In an optimal position,
on lateral view the needle tip is positioned approximately 5 mm from the floor of the sacral canal.[2]
- The sacral foramina are approached dorsally,
with a slight medial angulation of the needle tract to allow for the angle of the foraminal tunnel.
Procedure
- Having cleaned your hands and donned sterile gloves,
a sterile field is prepared and appropriate medication is drawn up; short acting local anaesthetic for the skin,
contrast to confirm position and long acting local anaesthetic and steroid for the injection.

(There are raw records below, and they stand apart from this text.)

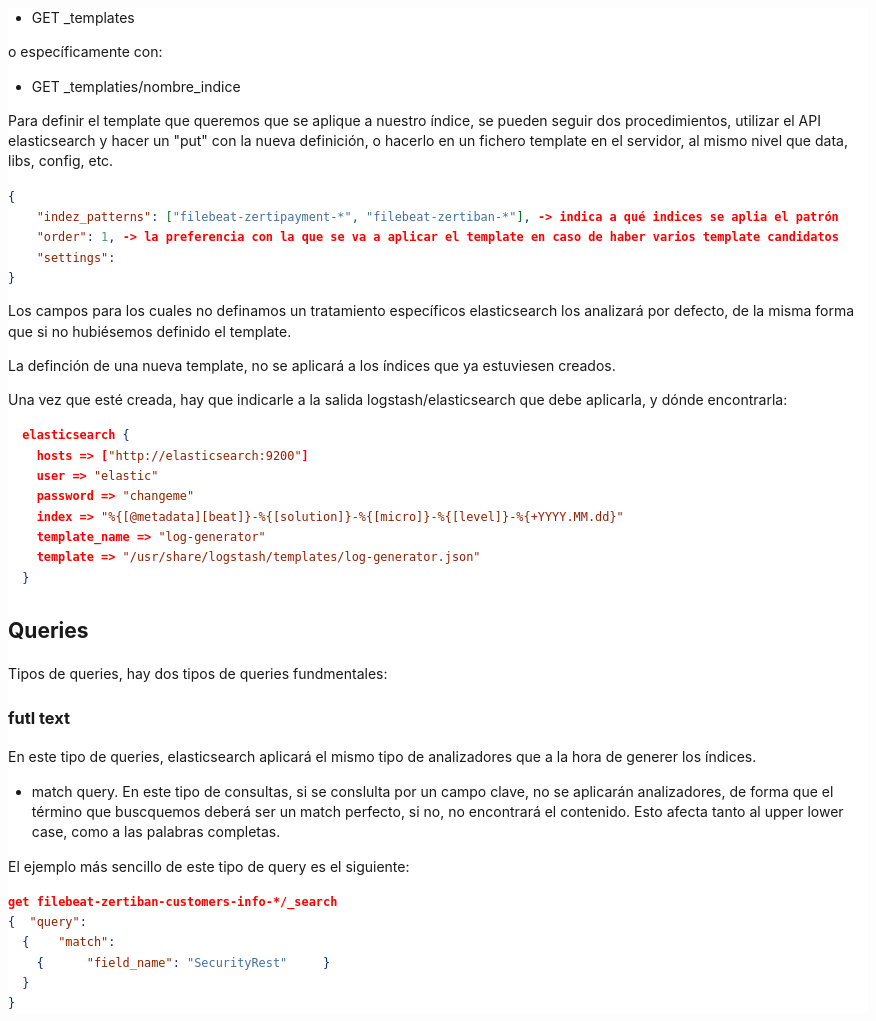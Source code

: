 * GET _templates

o específicamente con:

* GET _templaties/nombre_indice

Para definir el template que queremos que se aplique a nuestro índice, se pueden seguir dos procedimientos, utilizar el API elasticsearch y hacer un "put" con la nueva definición, o hacerlo en un fichero template en el servidor, al mismo nivel que data, libs, config, etc.

```json
{
    "indez_patterns": ["filebeat-zertipayment-*", "filebeat-zertiban-*"], -> indica a qué indices se aplia el patrón
    "order": 1, -> la preferencia con la que se va a aplicar el template en caso de haber varios template candidatos
    "settings": 
}
```

Los campos para los cuales no definamos un tratamiento específicos elasticsearch los analizará por defecto, de la misma forma que si no hubiésemos definido el template.

La definción de una nueva template, no se aplicará a los índices que ya estuviesen creados.

Una vez que esté creada, hay que indicarle a la salida logstash/elasticsearch que debe aplicarla, y dónde encontrarla:

```json
  elasticsearch {
    hosts => ["http://elasticsearch:9200"]
    user => "elastic"
    password => "changeme"
    index => "%{[@metadata][beat]}-%{[solution]}-%{[micro]}-%{[level]}-%{+YYYY.MM.dd}"
    template_name => "log-generator"
    template => "/usr/share/logstash/templates/log-generator.json"
  }
```

## Queries

Tipos de queries, hay dos tipos de queries fundmentales:

### futl text

En este tipo de queries, elasticsearch aplicará el mismo tipo de analizadores que a la hora de generer los índices.

* match query. En este tipo de consultas, si se conslulta por un campo clave, no se aplicarán analizadores, de forma que el término que buscquemos deberá ser un match perfecto, si no, no encontrará el contenido. Esto afecta tanto al upper lower case, como a las palabras completas.

El ejemplo más sencillo de este tipo de query es el siguiente:

```json
get filebeat-zertiban-customers-info-*/_search
{  "query": 
  {    "match": 
    {      "field_name": "SecurityRest"     }
  }
}
```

- The aim is to place the tip of a 22 or 25G needle adjacent to the nerve root as it exits from the foramen,
bearing in mind that the nerve root exits below the pedicle of the vertebral body.
- Short acting local anaesthetic is injected at the site marked as above,
prior to advancing the spinal needle under screening guidance.
- For sacral injections,
the needle tip is angled slightly medially,
and advanced into the foramen.
A lateral view is obtained to confirm that the needle tip has entered the foramen and obtained the necessary depth.
- For lumbar injections,
the needle is advanced in the line of the oblique screening,
aiming for the upper outer quadrant of the foramen.
This position is directly adjacent to the nerve root and dorsal root ganglion.
A lateral view is obtained to confirm that the needle tip has obtained the necessary depth,
and with wider craniocaudal coning to include the needle and the lumbosacral junction can also be used to document that the correct level has been injected.
- The stylet is removed.
Contrast is injected via a connector tube to help keep the operators fingers out of the field of view and reduce movement to the needle tip.
- Contrast is slowly injected,
with warning to the patient to avoid movement and to inform the practitioner of reproduced radicular pain.
- A spot film confirming perineural and extradural position of needle tip should demonstrate contrast tracking along the nerve inferolaterally.
If the needle has been properly placed,
the contrast medium will flow around the nerve root and may reproduce symptoms of radicular pain.
Contrast should outline the nerve but no vascular or nerve sheath opacification should be demonstrated. (Figure 7)
Fig. 7
References: Department of Radiology, South Devon District Hospital 2018.
- The steroid and long acting local anaesthetic is injected after the correct position is confirmed.
Only a small amount of levobupivacaine 0.25% is injected (approximately 0.5 ml) as larger volumes may falsely affect multiple levels of cord through epidural spread or cause temporary muscle weakness.[2]
- Finally,
the needle is removed,
haemostasis is obtained by applying pressure to site and dressing is applied.
- Patients must be educated of potential complications and informed that pain relief may not be immediate.
They are encouraged to keep a pain diary.